Is there any closed formula for the number of $i$-th powers modulo prime $p$ i.e. how many elements are there in set $\{1^i, \dots, p^i\}$ for arbitrary positive integer $i$ where powers are taken modulo $p$? I don't count zero since it's always present and no other power can result in zero, so we just need to add one to the number being discussed.
Here are the results for primes below $100$ and powers below $15$:
1 2 3 4 5 6 7 8 9 10 11 12 13 14 15 16
2 :: 1 1 1 1 1 1 1 1 1 1 1 1 1 1 1 1
3 :: 2 1 2 1 2 1 2 1 2 1 2 1 2 1 2 1
5 :: 4 2 4 1 4 2 4 1 4 2 4 1 4 2 4 1
7 :: 6 3 2 3 6 1 6 3 2 3 6 1 6 3 2 3
11 :: 10 5 10 5 2 5 10 5 10 1 10 5 10 5 2 5
13 :: 12 6 4 3 12 2 12 3 4 6 12 1 12 6 4 3
17 :: 16 8 16 4 16 8 16 2 16 8 16 4 16 8 16 1
19 :: 18 9 6 9 18 3 18 9 2 9 18 3 18 9 6 9
23 :: 22 11 22 11 22 11 22 11 22 11 2 11 22 11 22 11
29 :: 28 14 28 7 28 14 4 7 28 14 28 7 28 2 28 7
31 :: 30 15 10 15 6 5 30 15 10 3 30 5 30 15 2 15
37 :: 36 18 12 9 36 6 36 9 4 18 36 3 36 18 12 9
41 :: 40 20 40 10 8 20 40 5 40 4 40 10 40 20 8 5
43 :: 42 21 14 21 42 7 6 21 14 21 42 7 42 3 14 21
47 :: 46 23 46 23 46 23 46 23 46 23 46 23 46 23 46 23
53 :: 52 26 52 13 52 26 52 13 52 26 52 13 4 26 52 13
59 :: 58 29 58 29 58 29 58 29 58 29 58 29 58 29 58 29
61 :: 60 30 20 15 12 10 60 15 20 6 60 5 60 30 4 15
67 :: 66 33 22 33 66 11 66 33 22 33 6 11 66 33 22 33
71 :: 70 35 70 35 14 35 10 35 70 7 70 35 70 5 14 35
73 :: 72 36 24 18 72 12 72 9 8 36 72 6 72 36 24 9
79 :: 78 39 26 39 78 13 78 39 26 39 78 13 6 39 26 39
83 :: 82 41 82 41 82 41 82 41 82 41 82 41 82 41 82 41
89 :: 88 44 88 22 88 44 88 11 88 44 8 22 88 44 88 11
97 :: 96 48 32 24 96 16 96 12 32 48 96 8 96 48 32 6
The numbers doesn't seem to show an obvious pattern so i wonder if there is any.

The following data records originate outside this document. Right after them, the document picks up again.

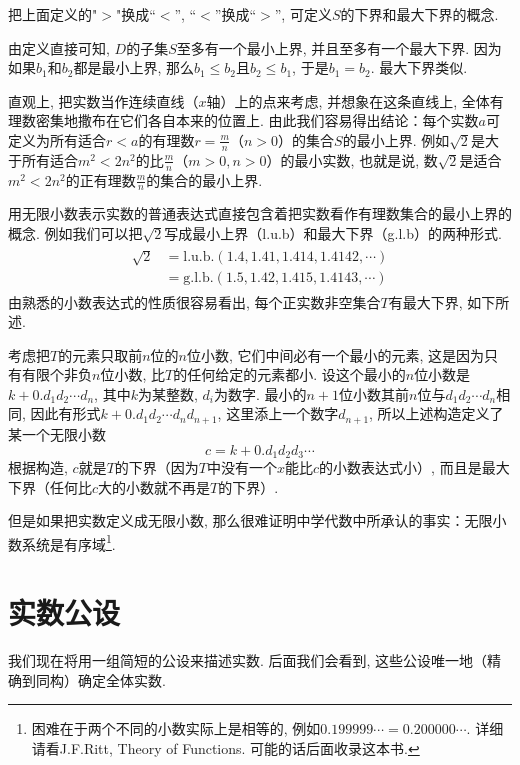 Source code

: 把上面定义的"$>$"换成“$<$”, “$<$”换成“$>$”, 可定义$S$的下界和最大下界的概念. 

由定义直接可知, $D$的子集$S$至多有一个最小上界, 并且至多有一个最大下界. 因为如果$b_1$和$b_2$都是最小上界, 那么$b_1 \le b_2$且$b_2 \le b_1$, 于是$b_1=b_2$. 最大下界类似. 

直观上, 把实数当作连续直线（$x$轴）上的点来考虑, 并想象在这条直线上, 全体有理数密集地撒布在它们各自本来的位置上. 由此我们容易得出结论：每个实数$a$可定义为所有适合$r < a$的有理数$r = \frac{m}{n}$（$n > 0$）的集合$S$的最小上界. 例如$\sqrt{2}$是大于所有适合$m^2 < 2n^2$的比$\frac{m}{n}$（$m > 0, n > 0$）的最小实数, 也就是说, 数$\sqrt{2}$是适合$m^2<2n^2$的正有理数$\frac{m}{n}$的集合的最小上界. 

用无限小数表示实数的普通表达式直接包含着把实数看作有理数集合的最小上界的概念. 例如我们可以把$\sqrt{2}$写成最小上界（l.u.b）和最大下界（g.l.b）的两种形式. 
\begin{gather}\label{equ001040204}
\begin{aligned}
\sqrt{2} &= \text{l.u.b.}(1.4,1.41,1.414,1.4142,\cdots)\\
&=\text{g.l.b.}(1.5, 1.42, 1.415, 1.4143,\cdots)
\end{aligned}
\end{gather}
由熟悉的小数表达式的性质很容易看出, 每个正实数非空集合$T$有最大下界, 如下所述. 

考虑把$T$的元素只取前$n$位的$n$位小数, 它们中间必有一个最小的元素, 这是因为只有有限个非负$n$位小数, 比$T$的任何给定的元素都小. 设这个最小的$n$位小数是$k+0.d_1d_2\cdots{}d_n$, 其中$k$为某整数, $d_i$为数字. 最小的$n+1$位小数其前$n$位与$d_1d_2\cdots{}d_n$相同, 因此有形式$k+0.d_1d_2\cdots{}d_nd_{n+1}$, 这里添上一个数字$d_{n+1}$, 所以上述构造定义了某一个无限小数
\[
c = k + 0.d_1d_2d_3\cdots
\]
根据构造, $c$就是$T$的下界（因为$T$中没有一个$x$能比$c$的小数表达式小）, 而且是最大下界（任何比$c$大的小数就不再是$T$的下界）. 

但是如果把实数定义成无限小数, 那么很难证明中学代数中所承认的事实：无限小数系统是有序域\footnote{困难在于两个不同的小数实际上是相等的, 例如$0.199999\cdots=0.200000\cdots$. 详细请看J.F.Ritt, Theory of Functions. 可能的话后面收录这本书. }. 



\section{实数公设}\label{section0010403}
我们现在将用一组简短的公设来描述实数. 后面我们会看到, 这些公设唯一地（精确到同构）确定全体实数. 

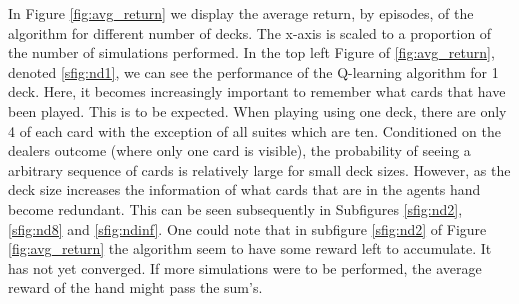 In Figure \ref{fig:avg_return} we display the average return, by episodes, of the algorithm for different number of decks. 
The x-axis is scaled to a proportion of the number of simulations performed. In the top left Figure of \ref{fig:avg_return}, 
denoted \ref{sfig:nd1}, we can see the performance of the Q-learning algorithm for 1 deck. 
Here, it becomes increasingly important to remember what cards that have been played. This is to be expected.
When playing using one deck, there are only 4 of each card with the exception of all suites which are ten. 
Conditioned on the dealers outcome (where only one card is visible), the probability of seeing a arbitrary sequence of 
cards is relatively large for small deck sizes. However, as the deck size increases the information of what cards that 
are in the agents hand become redundant. This can be seen subsequently in Subfigures \ref{sfig:nd2}, \ref{sfig:nd8} and 
\ref{sfig:ndinf}. One could note that in subfigure \ref{sfig:nd2} of Figure \ref{fig:avg_return} the algorithm seem to 
have some reward left to accumulate. It has not yet converged. If more simulations were to be performed, 
the average reward of the hand might pass the sum's. 
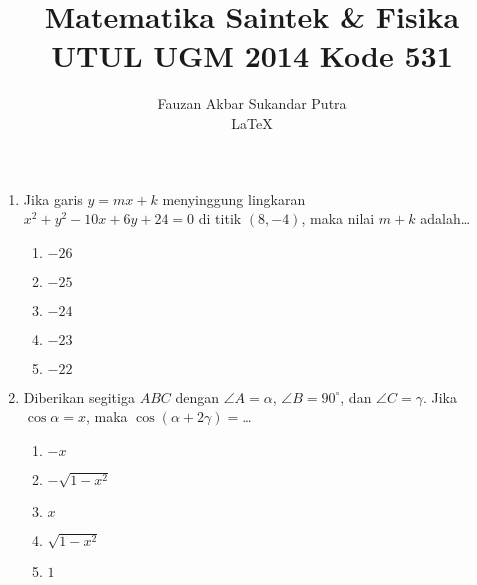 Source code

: \documentclass[A4,12PT, english, twocolumn]{journal}
\title{Matematika Saintek \& Fisika UTUL UGM 2014 Kode 531}
\author{Fauzan Akbar Sukandar Putra \\ \LaTeX}
\begin{document}
\maketitle

\begin{enumerate}

\item Jika garis $y=mx+k$ menyinggung lingkaran \\ $x^2+y^2-10x+6y+24=0$ di titik $(8,-4)$, maka nilai $m+k$ adalah\dots
    \begin{enumerate}
        \item $-26$
        \item $-25$
        \item $-24$
        \item $-23$
        \item $-22$
    \end{enumerate}

\item Diberikan segitiga $ABC$ dengan $\angle A=\alpha$, $\angle B=90^\circ$, dan $\angle C=\gamma$. Jika $\cos{\alpha}=x$, maka $\cos{\left(\alpha+2\gamma \right)}=$\dots
    \begin{enumerate}
        \item $-x$
        \item $-\sqrt{1-x^2}$
        \item $x$
        \item $\sqrt{1-x^2}$
        \item $1$
    \end{enumerate}


\end{enumerate}
\end{document}
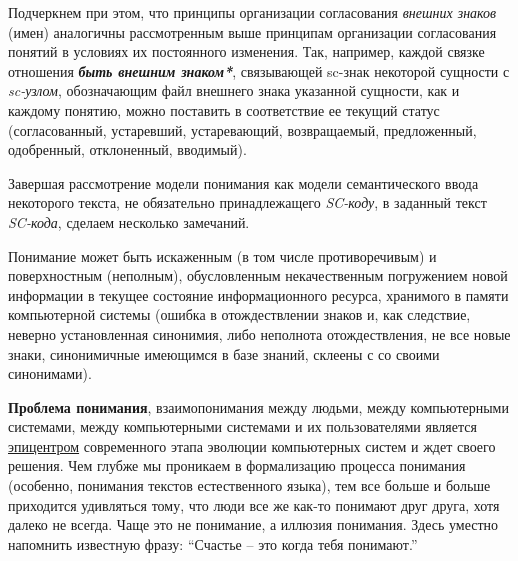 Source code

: \begin{SCn}
{Подчеркнем при этом, что принципы организации согласования \textit{внешних знаков} (имен) аналогичны рассмотренным выше принципам организации согласования понятий в условиях их постоянного изменения. Так, например, каждой связке отношения \textit{\textbf{быть внешним знаком*}}, связывающей sc-знак некоторой сущности с \textit{sc-узлом}, обозначающим файл внешнего знака указанной сущности, как и каждому понятию, можно поставить в соответствие ее текущий статус (согласованный, устаревший, устаревающий, возвращаемый, предложенный, одобренный, отклоненный, вводимый). 

Завершая рассмотрение модели понимания как модели семантического ввода некоторого текста, не обязательно принадлежащего \textit{SC-коду}, в заданный текст \textit{SC-кода}, сделаем несколько замечаний. 

Понимание может быть искаженным (в том числе противоречивым) и поверхностным (неполным), обусловленным некачественным погружением новой информации в текущее состояние информационного ресурса, хранимого в памяти компьютерной системы (ошибка в отождествлении знаков и, как следствие, неверно установленная синонимия, либо неполнота отождествления, не все новые знаки, синонимичные имеющимся в базе знаний, склеены с со своими синонимами). 

\textbf{Проблема понимания}, взаимопонимания между людьми, между компьютерными системами, между компьютерными системами и их пользователями является \underline{эпицентром} современного этапа эволюции компьютерных систем и ждет своего решения. Чем глубже мы проникаем в формализацию процесса понимания (особенно, понимания текстов естественного языка), тем все больше и больше приходится удивляться тому, что люди все же как-то понимают друг друга, хотя далеко не всегда. Чаще это не понимание, а иллюзия понимания. Здесь уместно напомнить известную фразу: ``Счастье -- это когда тебя понимают.''\\}

\scnendstruct

\end{SCn} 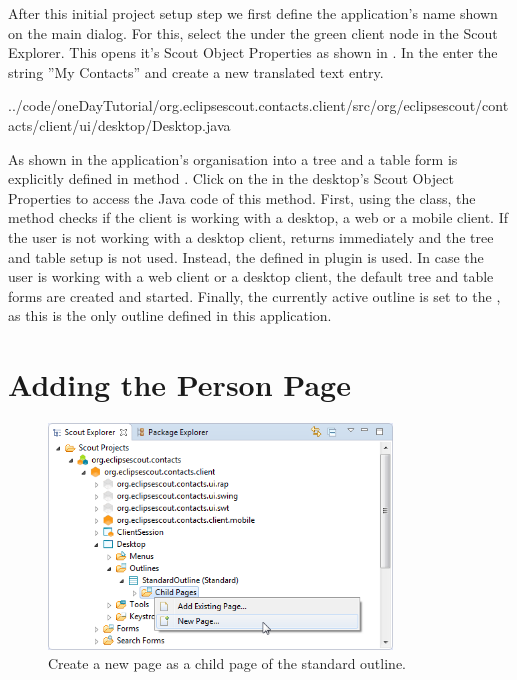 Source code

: \documentclass[a4paper,10pt,twoside]{book}
\begin{document}
After this initial project setup step we first define the application's name shown on the main dialog. 
For this, select the  under the green client node in the Scout Explorer.
This opens it's Scout Object Properties as shown in .
In the  enter the string ''My Contacts'' and create a new translated text entry.  


{../code/oneDayTutorial/org.eclipsescout.contacts.client/src/org/eclipsescout/contacts/client/ui/desktop/Desktop.java}

As shown in  the application's organisation into a tree and a table form is explicitly defined in method . 
Click on the  in the desktop's Scout Object Properties to access the Java code of this method.
First, using the  class, the method checks if the client is working with a desktop, a web or a mobile client. 
If the user is not working with a desktop client,  returns immediately and the tree and table setup is not used. 
Instead, the  defined in plugin  is used. 
In case the user is working with a web client or a desktop client, the default tree and table forms are created and started. 
Finally, the currently active outline is set to the , as this is the only outline defined in this application.

\section{Adding the Person Page}

\begin{figure}
\includegraphics[height=6cm]{new_page_person_contextmenu.png} 
\caption{Create a new page as a child page of the standard outline. }
\end{figure}
\end{document}
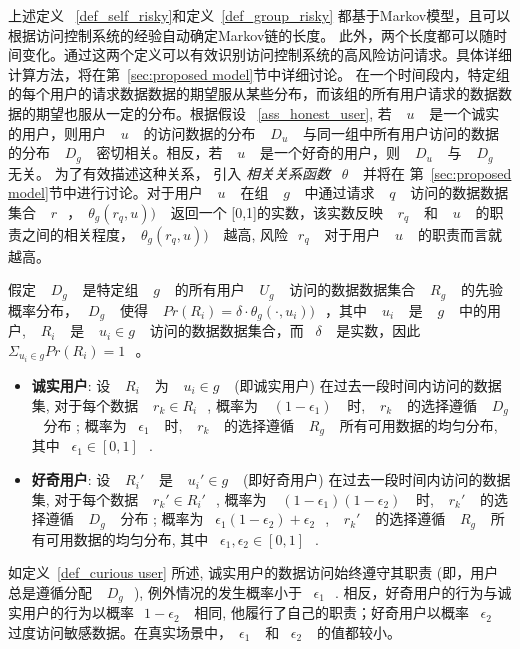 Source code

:上述定义 ~\ref{def_self_risky}和定义~\ref{def_group_risky} 都基于Markov模型，且可以根据访问控制系统的经验自动确定Markov链的长度。 此外，两个长度都可以随时间变化。通过这两个定义可以有效识别访问控制系统的高风险访问请求。具体详细计算方法，将在第~\ref{sec:proposed model}节中详细讨论。 在一个时间段内，特定组的每个用户的请求数据数据的期望服从某些分布，而该组的所有用户请求的数据数据的期望也服从一定的分布。根据假设 ~\ref{ass_honest_user}, 若 ~$~u~$~ 是一个诚实的用户，则用户 ~$~u~$~ 的访问数据的分布 ~$~D_u~$~ 与同一组中所有用户访问的数据的分布 ~$~D_g~$~ 密切相关。相反，若 ~$~u~$~ 是一个好奇的用户，则 ~$~D_u~$~ 与 ~$~D_g~$~ 无关。 为了有效描述这种关系， 引入 \emph{相关关系函数} ~$\theta~$~ 并将在 第~\ref{sec:proposed model}节中进行讨论。对于用户 ~$~u~$~ 在组 ~$~g~$~ 中通过请求 ~$~q~$~ 访问的数据数据集合 ~$~r~$~，~$\theta_g (r_q,u))~$~ 返回一个 [0,1]的实数，该实数反映 ~$~r_q~$~ 和 ~$~u~$~ 的职责之间的相关程度，~$\theta_g (r_q,u))~$~ 越高, 风险~$~r_q~$~ 对于用户 ~$~u~$~ 的职责而言就越高。


\begin{definition}%
	\label{def_curious user}
	假定 ~$~D_g~$~ 是特定组 ~$~g~$~ 的所有用户 ~$~U_g~$~ 访问的数据数据集合 ~$~R_g~$~ 的先验概率分布，~$~D_g~$~ 使得 ~$~Pr(R_i)=\delta \cdot \theta_g (\cdot,u_i))~$~，其中 ~$~u_i~$~ 是 ~$~g~$~ 中的用户, ~$~R_i~$~ 是 ~$~u_i \in g~$~ 访问的数据数据集合，而 ~$\delta~$~ 是实数，因此 ~$\Sigma_{u_i \in g}Pr(R_i) = 1~$~。
	\begin{itemize}
		\item \textbf{诚实用户}: 设 ~$~R_i~$~ 为 ~$~u_i \in g~$~ (即诚实用户) 在过去一段时间内访问的数据集, 对于每个数据 ~$~r_k \in R_i~$~, 概率为 ~$~(1-\epsilon_1)~$~ 时,  ~$~r_k~$~ 的选择遵循 ~$~D_g~$~ 分布 ; 概率为 ~$\epsilon_1~$~ 时,  ~$~r_k~$~ 的选择遵循 ~$~R_g~$~ 所有可用数据的均匀分布, 其中 ~$\epsilon_1 \in [0,1]~$~.
		\item \textbf{好奇用户}: 设 ~$~R_i'~$~ 是 ~$~u_i' \in g~$~ (即好奇用户) 在过去一段时间内访问的数据集, 对于每个数据 ~$~r_k' \in R_i'~$~, 概率为 ~$~(1-\epsilon_1)(1-\epsilon_2)~$~ 时,  ~$~r_k'~$~ 的选择遵循 ~$~D_g~$~ 分布 ; 概率为 ~$\epsilon_1 (1 - \epsilon_2)+ \epsilon_2~$~,  ~$~r_k'~$~ 的选择遵循 ~$~R_g~$~ 所有可用数据的均匀分布, 其中 ~$\epsilon_1, \epsilon_2 \in [0,1]~$~.
	\end{itemize}
\end{definition}

如定义~\ref{def_curious user} 所述, 诚实用户的数据访问始终遵守其职责 (即，用户总是遵循分配 ~$~D_g~$~), 例外情况的发生概率小于 ~$\epsilon_1~$~. 相反，好奇用户的行为与诚实用户的行为以概率~$~1-\epsilon_2~$~ 相同, 他履行了自己的职责；好奇用户以概率 ~$\epsilon_2~$~ 过度访问敏感数据。在真实场景中，~$\epsilon_1~$~ 和 ~$\epsilon_2~$~ 的值都较小。

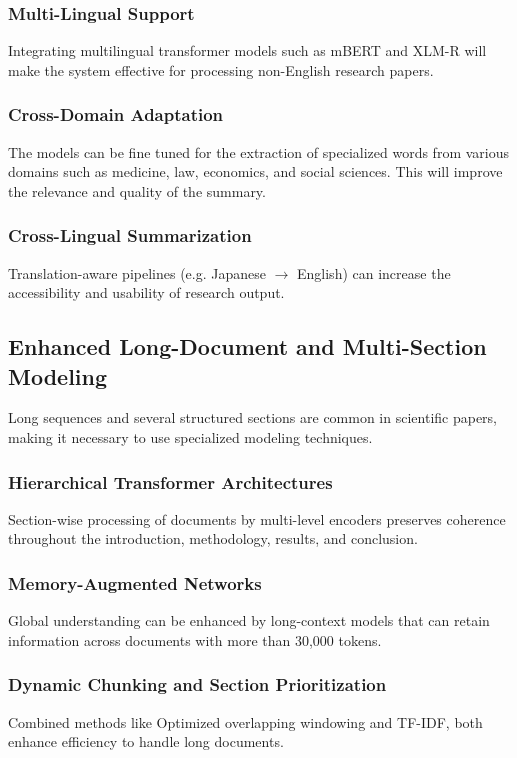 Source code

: \documentclass[conference]{IEEEtran}
\begin{document}
\subsubsection{Multi-Lingual Support}
Integrating multilingual transformer models such as mBERT and XLM-R will make the system effective for processing non-English research papers.

\subsubsection{Cross-Domain Adaptation}
The models can be fine tuned for the extraction of specialized words from various domains such as medicine, law, economics, and social sciences. This will improve the relevance and quality of the summary.

\subsubsection{Cross-Lingual Summarization}
Translation-aware pipelines (e.g. Japanese $\rightarrow$ English) can increase the accessibility and usability of research output.

\subsection{Enhanced Long-Document and Multi-Section Modeling}
Long sequences and several structured sections are common in scientific papers, making it necessary to use specialized modeling techniques.

\subsubsection{Hierarchical Transformer Architectures}
Section-wise processing of documents by multi-level encoders preserves coherence throughout the introduction, methodology, results, and conclusion.

\subsubsection{Memory-Augmented Networks}
Global understanding can be enhanced by long-context models that can retain information across documents with more than 30,000 tokens.

\subsubsection{Dynamic Chunking and Section Prioritization}
Combined methods like Optimized overlapping windowing and TF-IDF, both enhance efficiency to handle long documents.
\end{document}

But some patterns are present. If we take exponents of form $2^i$ then the number of $2^i$-powers seem to half till it's possible. What i mean can be illutstrated by the following example.
Consider $p = 73$. It's a well known result that there are exactly $\frac{p-1}{2}$ nonzero squares modulo any odd prime. For $p = 73$ we have $p - 1 = 72 = 2^3 \cdot 9$ and there are $\frac{p-1}{2} = 36~$ $~2$-powers and then the count halfes: we have $\frac{p-1}{2^2} = 18~$ $~2^2$-powers, $\frac{p-1}{2^3} = 9~$ $~2^3$-powers and since this number is odd we stop. For $i > 3$ i expect the number of $2^i$-powers to be equal to $9$.
The very same pattern though not very clear from the table above seems to be present for all given primes and all powers of the form $2^i$. Can we prove or dispove this pattern?
Thanks in advance :)
It is well known that $\mathbb{Z}/(p\mathbb{Z})^*$ is a cyclic group with order $(p-1)$, hence it can be seen as $$ \{g,g^2,\ldots, g^{p-1}\} $$ When we apply the map $x\mapsto x^i$ to such set, the new set of exponents has cardinality $$ \frac{p-1}{\gcd(i,p-1)} $$ hence there are $1+\frac{p-1}{\gcd(i,p-1)}$ $i$-th powers in $\mathbb{Z}/(p\mathbb{Z})$.